ADNAN OKTAR: Filistin durduk yere roket atmaya başlıyor. Burada, “gelin buraları bombalayın” anlamına gelmiyor mu bu ifade? Sen roket atmazsan adam ne gerekçeyle gelip sana saldırsın? Gerekçe meydana getiriyorsun. “Gel burayı bombala” diyorsun, adam da gelip bombalıyor. Sonra da diyorsun ki; “niye bombalıyorsun?” Peki sen niye bombalıyorsun? Tek kelime İttihad-ı İslam’dan bahsetmiyorsun.
Mesela bakın, “Batı Şeria, 2005’ten beri İsrail’i tanıdı ve saldırmadığı için, 2005’ten beri İsrail tarafından da o tarafa saldırı olmamış.”

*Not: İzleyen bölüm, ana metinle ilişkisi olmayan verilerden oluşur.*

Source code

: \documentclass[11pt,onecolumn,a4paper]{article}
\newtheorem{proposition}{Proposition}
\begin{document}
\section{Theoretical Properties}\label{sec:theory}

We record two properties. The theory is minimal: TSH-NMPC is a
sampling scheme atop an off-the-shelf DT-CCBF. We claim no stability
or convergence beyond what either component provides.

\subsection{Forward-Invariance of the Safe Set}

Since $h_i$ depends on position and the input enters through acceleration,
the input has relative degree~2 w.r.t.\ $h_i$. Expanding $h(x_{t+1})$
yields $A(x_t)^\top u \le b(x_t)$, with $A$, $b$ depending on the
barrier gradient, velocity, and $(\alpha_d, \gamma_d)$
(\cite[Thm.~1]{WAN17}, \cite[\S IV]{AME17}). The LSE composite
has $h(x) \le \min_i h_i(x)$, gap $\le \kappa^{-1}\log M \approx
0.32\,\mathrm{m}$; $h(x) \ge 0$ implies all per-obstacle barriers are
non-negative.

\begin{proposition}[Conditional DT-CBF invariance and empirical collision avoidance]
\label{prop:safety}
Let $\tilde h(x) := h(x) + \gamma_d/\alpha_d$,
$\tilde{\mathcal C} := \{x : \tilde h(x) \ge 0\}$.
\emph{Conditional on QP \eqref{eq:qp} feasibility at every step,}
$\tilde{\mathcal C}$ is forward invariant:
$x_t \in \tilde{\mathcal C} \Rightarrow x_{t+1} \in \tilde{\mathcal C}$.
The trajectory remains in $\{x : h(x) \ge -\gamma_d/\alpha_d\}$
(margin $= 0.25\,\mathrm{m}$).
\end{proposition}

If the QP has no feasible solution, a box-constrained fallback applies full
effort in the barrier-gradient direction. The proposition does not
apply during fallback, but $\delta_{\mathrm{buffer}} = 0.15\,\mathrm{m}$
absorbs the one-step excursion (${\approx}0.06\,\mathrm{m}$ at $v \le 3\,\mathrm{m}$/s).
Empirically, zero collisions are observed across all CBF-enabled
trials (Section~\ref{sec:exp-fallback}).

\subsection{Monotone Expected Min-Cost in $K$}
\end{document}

Adamları tedirgin etmenin alemi ne? Açın sınırlarınızı, gidin İsrail’de de yaşayın, onları da davet edin, ev kursunlar, beraber iç içe yaşayın. Musevi komşularınız olsun,idin siz de İsrail’de yaşayın. Ne güzel, onlar da Allah’a inanıyor, siz de Allah’a inanıyorsunuz. Onların da peygamberleri bir, aynı peygamberlere inanıyoruz. Hz. İbrahim (a.s), Hz. İshak (a.s), Hz. Yakup (a.s). Ne güzel Allah’a, Kitab’a titizler. Daha ne istiyorsunuz? Dinsiz olsalardı daha mı iyiydi? Bırakın o bölgede de yaşasınlar, ne mahsuru var? Sizi rahatsız eden yönü nedir? İttifak edin, İttihad-ı İslam için onlarla konuşun, ikna edin. Dersiniz, “hep beraber mutlu, güzel, kardeşçe yaşayalım burada” dersiniz. Adamlara diyorsun ki, “sen nereye gidersen git.” Nereye gitsin? Yer de göstermiyorlar. Nereye gitseler istemiyorlar kardeşim, olur mu böyle bir şey? Çok ürkütücü bir şey bu. Adam Musevi doğuyor, peşin suçlu hale gelmiş oluyor. Olur mu öyle şey?